*** Block opens ***
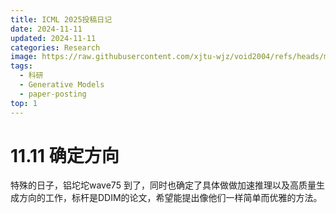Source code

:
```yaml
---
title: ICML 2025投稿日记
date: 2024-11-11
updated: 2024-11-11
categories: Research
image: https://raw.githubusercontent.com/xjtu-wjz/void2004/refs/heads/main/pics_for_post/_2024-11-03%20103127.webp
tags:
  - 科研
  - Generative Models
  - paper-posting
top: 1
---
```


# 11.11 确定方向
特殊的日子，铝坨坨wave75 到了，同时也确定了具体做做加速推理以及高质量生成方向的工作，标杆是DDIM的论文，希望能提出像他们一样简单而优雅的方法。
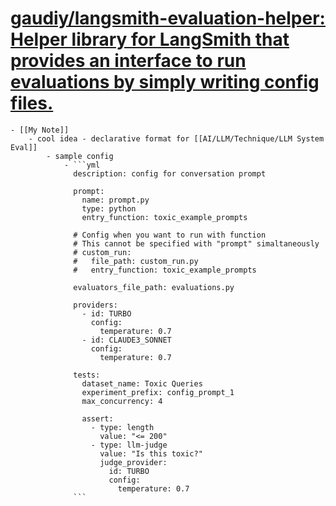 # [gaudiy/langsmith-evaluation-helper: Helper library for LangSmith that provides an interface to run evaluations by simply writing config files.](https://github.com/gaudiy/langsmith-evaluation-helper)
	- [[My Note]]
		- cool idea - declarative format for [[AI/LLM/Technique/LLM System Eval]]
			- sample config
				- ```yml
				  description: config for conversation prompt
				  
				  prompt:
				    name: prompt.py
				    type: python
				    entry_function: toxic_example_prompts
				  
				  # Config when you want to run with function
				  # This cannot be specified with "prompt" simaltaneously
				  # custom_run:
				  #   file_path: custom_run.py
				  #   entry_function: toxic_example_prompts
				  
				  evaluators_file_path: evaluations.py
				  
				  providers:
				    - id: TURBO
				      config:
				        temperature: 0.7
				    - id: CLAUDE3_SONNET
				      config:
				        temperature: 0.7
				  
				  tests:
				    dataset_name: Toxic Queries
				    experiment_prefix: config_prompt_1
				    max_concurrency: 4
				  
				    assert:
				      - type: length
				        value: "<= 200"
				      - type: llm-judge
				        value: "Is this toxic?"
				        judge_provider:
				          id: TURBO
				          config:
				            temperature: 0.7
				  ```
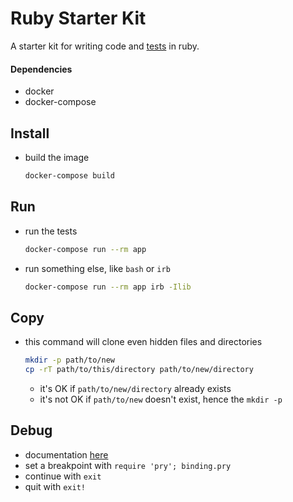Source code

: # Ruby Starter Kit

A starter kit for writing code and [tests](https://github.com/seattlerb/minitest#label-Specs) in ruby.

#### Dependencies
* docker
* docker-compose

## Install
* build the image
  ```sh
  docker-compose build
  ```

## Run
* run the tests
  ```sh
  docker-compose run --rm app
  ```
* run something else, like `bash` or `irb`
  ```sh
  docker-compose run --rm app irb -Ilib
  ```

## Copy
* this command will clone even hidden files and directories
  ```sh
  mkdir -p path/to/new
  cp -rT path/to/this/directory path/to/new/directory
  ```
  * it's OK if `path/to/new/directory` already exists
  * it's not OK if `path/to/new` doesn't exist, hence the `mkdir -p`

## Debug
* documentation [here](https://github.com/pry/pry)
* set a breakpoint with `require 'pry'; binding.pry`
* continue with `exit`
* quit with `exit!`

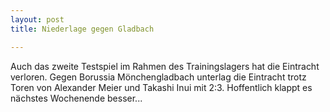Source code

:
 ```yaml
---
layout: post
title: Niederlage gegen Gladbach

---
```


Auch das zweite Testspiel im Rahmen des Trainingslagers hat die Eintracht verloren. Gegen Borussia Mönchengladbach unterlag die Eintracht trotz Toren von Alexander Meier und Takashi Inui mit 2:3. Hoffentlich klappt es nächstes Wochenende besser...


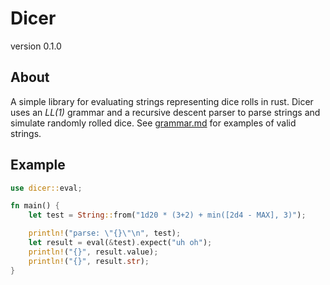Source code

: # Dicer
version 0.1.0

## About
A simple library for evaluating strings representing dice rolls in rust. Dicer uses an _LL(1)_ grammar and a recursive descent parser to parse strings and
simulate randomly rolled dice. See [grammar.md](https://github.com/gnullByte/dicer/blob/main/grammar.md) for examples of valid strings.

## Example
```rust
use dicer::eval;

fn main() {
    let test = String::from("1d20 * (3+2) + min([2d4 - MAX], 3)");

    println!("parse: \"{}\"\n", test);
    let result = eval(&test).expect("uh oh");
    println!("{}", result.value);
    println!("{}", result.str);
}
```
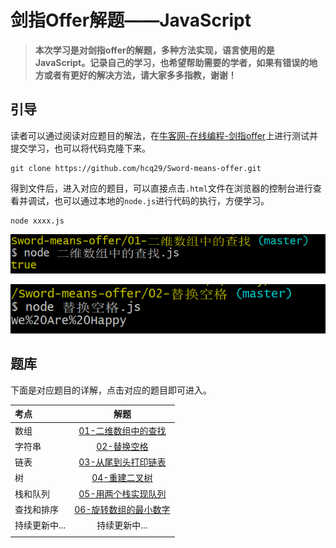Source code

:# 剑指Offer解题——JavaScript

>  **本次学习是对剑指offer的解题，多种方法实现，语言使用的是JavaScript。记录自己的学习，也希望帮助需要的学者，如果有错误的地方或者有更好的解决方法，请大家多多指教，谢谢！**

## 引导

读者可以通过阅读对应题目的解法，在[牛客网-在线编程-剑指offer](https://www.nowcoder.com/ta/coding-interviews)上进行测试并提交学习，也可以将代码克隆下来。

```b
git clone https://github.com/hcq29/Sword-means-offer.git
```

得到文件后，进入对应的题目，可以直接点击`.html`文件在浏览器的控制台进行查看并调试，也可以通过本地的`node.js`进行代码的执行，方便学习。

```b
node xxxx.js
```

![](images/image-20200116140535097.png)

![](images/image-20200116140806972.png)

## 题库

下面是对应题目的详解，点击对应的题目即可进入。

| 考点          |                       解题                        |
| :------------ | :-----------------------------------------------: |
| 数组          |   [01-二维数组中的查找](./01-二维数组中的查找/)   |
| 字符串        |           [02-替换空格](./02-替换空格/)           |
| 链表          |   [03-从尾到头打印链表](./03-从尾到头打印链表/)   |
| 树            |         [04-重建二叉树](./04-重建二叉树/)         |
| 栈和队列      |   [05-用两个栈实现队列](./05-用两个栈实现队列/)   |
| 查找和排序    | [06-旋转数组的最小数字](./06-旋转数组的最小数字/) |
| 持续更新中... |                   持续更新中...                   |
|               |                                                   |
*** Block closes ***
Task requirements:
Quote every record above exactly, leaving out any pictures.

Your response:
Source code

:
```yaml
---
title: ICML 2025投稿日记
date: 2024-11-11
updated: 2024-11-11
categories: Research
image: https://raw.githubusercontent.com/xjtu-wjz/void2004/refs/heads/main/pics_for_post/_2024-11-03%20103127.webp
tags:
  - 科研
  - Generative Models
  - paper-posting
top: 1
---
```


# 11.11 确定方向
特殊的日子，铝坨坨wave75 到了，同时也确定了具体做做加速推理以及高质量生成方向的工作，标杆是DDIM的论文，希望能提出像他们一样简单而优雅的方法。
 # [gaudiy/langsmith-evaluation-helper: Helper library for LangSmith that provides an interface to run evaluations by simply writing config files.](https://github.com/gaudiy/langsmith-evaluation-helper)
	- [[My Note]]
		- cool idea - declarative format for [[AI/LLM/Technique/LLM System Eval]]
			- sample config
				- ```yml
				  description: config for conversation prompt
				  
				  prompt:
				    name: prompt.py
				    type: python
				    entry_function: toxic_example_prompts
				  
				  # Config when you want to run with function
				  # This cannot be specified with "prompt" simaltaneously
				  # custom_run:
				  #   file_path: custom_run.py
				  #   entry_function: toxic_example_prompts
				  
				  evaluators_file_path: evaluations.py
				  
				  providers:
				    - id: TURBO
				      config:
				        temperature: 0.7
				    - id: CLAUDE3_SONNET
				      config:
				        temperature: 0.7
				  
				  tests:
				    dataset_name: Toxic Queries
				    experiment_prefix: config_prompt_1
				    max_concurrency: 4
				  
				    assert:
				      - type: length
				        value: "<= 200"
				      - type: llm-judge
				        value: "Is this toxic?"
				        judge_provider:
				          id: TURBO
				          config:
				            temperature: 0.7
				  ```
Source code

: # Ruby Starter Kit

A starter kit for writing code and [tests](https://github.com/seattlerb/minitest#label-Specs) in ruby.

#### Dependencies
* docker
* docker-compose

## Install
* build the image
  ```sh
  docker-compose build
  ```

## Run
* run the tests
  ```sh
  docker-compose run --rm app
  ```
* run something else, like `bash` or `irb`
  ```sh
  docker-compose run --rm app irb -Ilib
  ```

## Copy
* this command will clone even hidden files and directories
  ```sh
  mkdir -p path/to/new
  cp -rT path/to/this/directory path/to/new/directory
  ```
  * it's OK if `path/to/new/directory` already exists
  * it's not OK if `path/to/new` doesn't exist, hence the `mkdir -p`

## Debug
* documentation [here](https://github.com/pry/pry)
* set a breakpoint with `require 'pry'; binding.pry`
* continue with `exit`
* quit with `exit!`

Source code

:
 ```yaml
---
layout: post
title: Niederlage gegen Gladbach

---
```


Auch das zweite Testspiel im Rahmen des Trainingslagers hat die Eintracht verloren. Gegen Borussia Mönchengladbach unterlag die Eintracht trotz Toren von Alexander Meier und Takashi Inui mit 2:3. Hoffentlich klappt es nächstes Wochenende besser...


Source code

: # Dicer
version 0.1.0

## About
A simple library for evaluating strings representing dice rolls in rust. Dicer uses an _LL(1)_ grammar and a recursive descent parser to parse strings and
simulate randomly rolled dice. See [grammar.md](https://github.com/gnullByte/dicer/blob/main/grammar.md) for examples of valid strings.

## Example
```rust
use dicer::eval;

fn main() {
    let test = String::from("1d20 * (3+2) + min([2d4 - MAX], 3)");

    println!("parse: \"{}\"\n", test);
    let result = eval(&test).expect("uh oh");
    println!("{}", result.value);
    println!("{}", result.str);
}
```
Source code

:# 剑指Offer解题——JavaScript

>  **本次学习是对剑指offer的解题，多种方法实现，语言使用的是JavaScript。记录自己的学习，也希望帮助需要的学者，如果有错误的地方或者有更好的解决方法，请大家多多指教，谢谢！**

## 引导

读者可以通过阅读对应题目的解法，在[牛客网-在线编程-剑指offer](https://www.nowcoder.com/ta/coding-interviews)上进行测试并提交学习，也可以将代码克隆下来。

```b
git clone https://github.com/hcq29/Sword-means-offer.git
```

得到文件后，进入对应的题目，可以直接点击`.html`文件在浏览器的控制台进行查看并调试，也可以通过本地的`node.js`进行代码的执行，方便学习。

```b
node xxxx.js
```

![](images/image-20200116140535097.png)

![](images/image-20200116140806972.png)

## 题库

下面是对应题目的详解，点击对应的题目即可进入。

| 考点          |                       解题                        |
| :------------ | :-----------------------------------------------: |
| 数组          |   [01-二维数组中的查找](./01-二维数组中的查找/)   |
| 字符串        |           [02-替换空格](./02-替换空格/)           |
| 链表          |   [03-从尾到头打印链表](./03-从尾到头打印链表/)   |
| 树            |         [04-重建二叉树](./04-重建二叉树/)         |
| 栈和队列      |   [05-用两个栈实现队列](./05-用两个栈实现队列/)   |
| 查找和排序    | [06-旋转数组的最小数字](./06-旋转数组的最小数字/) |
| 持续更新中... |                   持续更新中...                   |
|               |                                                   |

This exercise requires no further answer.